_WHAT IS NEEDED_:
Gather each line of the records where "signed" appears.

_DATASET RECORDS_:
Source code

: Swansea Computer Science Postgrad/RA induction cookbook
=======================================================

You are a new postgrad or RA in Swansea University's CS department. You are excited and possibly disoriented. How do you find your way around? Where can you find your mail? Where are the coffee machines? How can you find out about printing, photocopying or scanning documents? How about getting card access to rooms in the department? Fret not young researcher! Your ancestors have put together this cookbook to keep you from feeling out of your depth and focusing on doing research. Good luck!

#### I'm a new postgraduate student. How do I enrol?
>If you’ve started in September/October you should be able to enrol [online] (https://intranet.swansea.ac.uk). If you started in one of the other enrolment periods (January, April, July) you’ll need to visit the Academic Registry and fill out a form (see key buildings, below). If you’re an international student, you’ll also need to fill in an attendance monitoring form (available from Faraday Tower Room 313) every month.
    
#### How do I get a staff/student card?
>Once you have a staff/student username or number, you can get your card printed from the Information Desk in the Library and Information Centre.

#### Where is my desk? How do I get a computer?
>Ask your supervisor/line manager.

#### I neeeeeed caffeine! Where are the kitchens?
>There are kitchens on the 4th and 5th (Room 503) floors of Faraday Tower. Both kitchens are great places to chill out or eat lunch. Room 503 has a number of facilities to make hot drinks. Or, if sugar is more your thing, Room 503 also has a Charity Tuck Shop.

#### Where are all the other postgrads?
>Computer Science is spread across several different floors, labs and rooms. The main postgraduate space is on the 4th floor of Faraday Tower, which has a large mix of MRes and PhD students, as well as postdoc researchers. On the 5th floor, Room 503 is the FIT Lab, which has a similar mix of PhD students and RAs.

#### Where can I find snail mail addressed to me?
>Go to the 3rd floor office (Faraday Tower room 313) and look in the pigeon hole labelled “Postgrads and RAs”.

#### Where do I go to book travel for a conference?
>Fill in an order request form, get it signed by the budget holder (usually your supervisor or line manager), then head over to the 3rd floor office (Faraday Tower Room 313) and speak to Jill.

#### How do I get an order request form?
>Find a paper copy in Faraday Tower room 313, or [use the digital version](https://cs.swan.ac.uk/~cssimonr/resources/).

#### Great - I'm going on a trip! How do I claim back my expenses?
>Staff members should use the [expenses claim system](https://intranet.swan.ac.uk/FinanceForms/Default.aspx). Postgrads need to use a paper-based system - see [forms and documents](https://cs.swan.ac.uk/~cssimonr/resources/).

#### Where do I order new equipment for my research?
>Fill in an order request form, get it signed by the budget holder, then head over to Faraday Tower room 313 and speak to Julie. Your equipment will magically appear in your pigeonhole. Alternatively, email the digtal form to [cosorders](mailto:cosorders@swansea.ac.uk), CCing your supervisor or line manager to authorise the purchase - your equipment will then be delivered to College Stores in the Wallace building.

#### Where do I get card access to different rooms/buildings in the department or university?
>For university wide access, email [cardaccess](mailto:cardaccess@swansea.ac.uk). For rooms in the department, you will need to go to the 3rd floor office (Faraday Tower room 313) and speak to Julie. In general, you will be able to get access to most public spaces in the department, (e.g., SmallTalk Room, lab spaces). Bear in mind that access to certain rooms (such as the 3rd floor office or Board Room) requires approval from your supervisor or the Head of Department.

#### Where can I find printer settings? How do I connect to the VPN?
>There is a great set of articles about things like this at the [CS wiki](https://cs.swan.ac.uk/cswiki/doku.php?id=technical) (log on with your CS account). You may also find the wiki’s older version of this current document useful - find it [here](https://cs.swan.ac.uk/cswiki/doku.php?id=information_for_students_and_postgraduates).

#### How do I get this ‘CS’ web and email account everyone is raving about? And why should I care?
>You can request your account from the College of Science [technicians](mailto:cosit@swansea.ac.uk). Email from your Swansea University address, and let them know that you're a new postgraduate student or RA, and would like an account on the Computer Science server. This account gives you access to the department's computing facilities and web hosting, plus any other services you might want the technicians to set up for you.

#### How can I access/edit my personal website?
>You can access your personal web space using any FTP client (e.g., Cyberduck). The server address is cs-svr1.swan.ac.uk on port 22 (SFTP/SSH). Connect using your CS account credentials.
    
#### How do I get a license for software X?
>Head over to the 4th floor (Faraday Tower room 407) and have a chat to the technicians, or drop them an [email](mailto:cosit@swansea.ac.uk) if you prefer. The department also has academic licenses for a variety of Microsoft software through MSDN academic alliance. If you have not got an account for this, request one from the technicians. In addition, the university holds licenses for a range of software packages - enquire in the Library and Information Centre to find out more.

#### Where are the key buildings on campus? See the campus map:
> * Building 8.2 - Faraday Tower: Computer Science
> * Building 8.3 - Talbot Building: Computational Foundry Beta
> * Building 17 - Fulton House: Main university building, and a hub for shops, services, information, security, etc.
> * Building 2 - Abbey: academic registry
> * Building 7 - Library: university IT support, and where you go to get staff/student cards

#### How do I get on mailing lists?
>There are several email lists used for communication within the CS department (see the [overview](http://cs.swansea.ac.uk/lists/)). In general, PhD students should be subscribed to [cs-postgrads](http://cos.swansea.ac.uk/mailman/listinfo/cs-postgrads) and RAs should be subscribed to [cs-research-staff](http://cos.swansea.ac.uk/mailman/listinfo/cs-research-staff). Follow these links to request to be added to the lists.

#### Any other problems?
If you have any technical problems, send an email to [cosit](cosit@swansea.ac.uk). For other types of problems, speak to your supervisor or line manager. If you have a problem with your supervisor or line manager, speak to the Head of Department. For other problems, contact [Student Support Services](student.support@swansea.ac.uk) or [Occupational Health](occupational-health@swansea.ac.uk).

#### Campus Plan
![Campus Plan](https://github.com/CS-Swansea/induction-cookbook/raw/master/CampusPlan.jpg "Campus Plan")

_TASK SOLUTION_:
>Fill in an order request form, get it signed by the budget holder (usually your supervisor or line manager), then head over to the 3rd floor office (Faraday Tower Room 313) and speak to Jill.
>Fill in an order request form, get it signed by the budget holder, then head over to Faraday Tower room 313 and speak to Julie. Your equipment will magically appear in your pigeonhole. Alternatively, email the digtal form to [cosorders](mailto:cosorders@swansea.ac.uk), CCing your supervisor or line manager to authorise the purchase - your equipment will then be delivered to College Stores in the Wallace building.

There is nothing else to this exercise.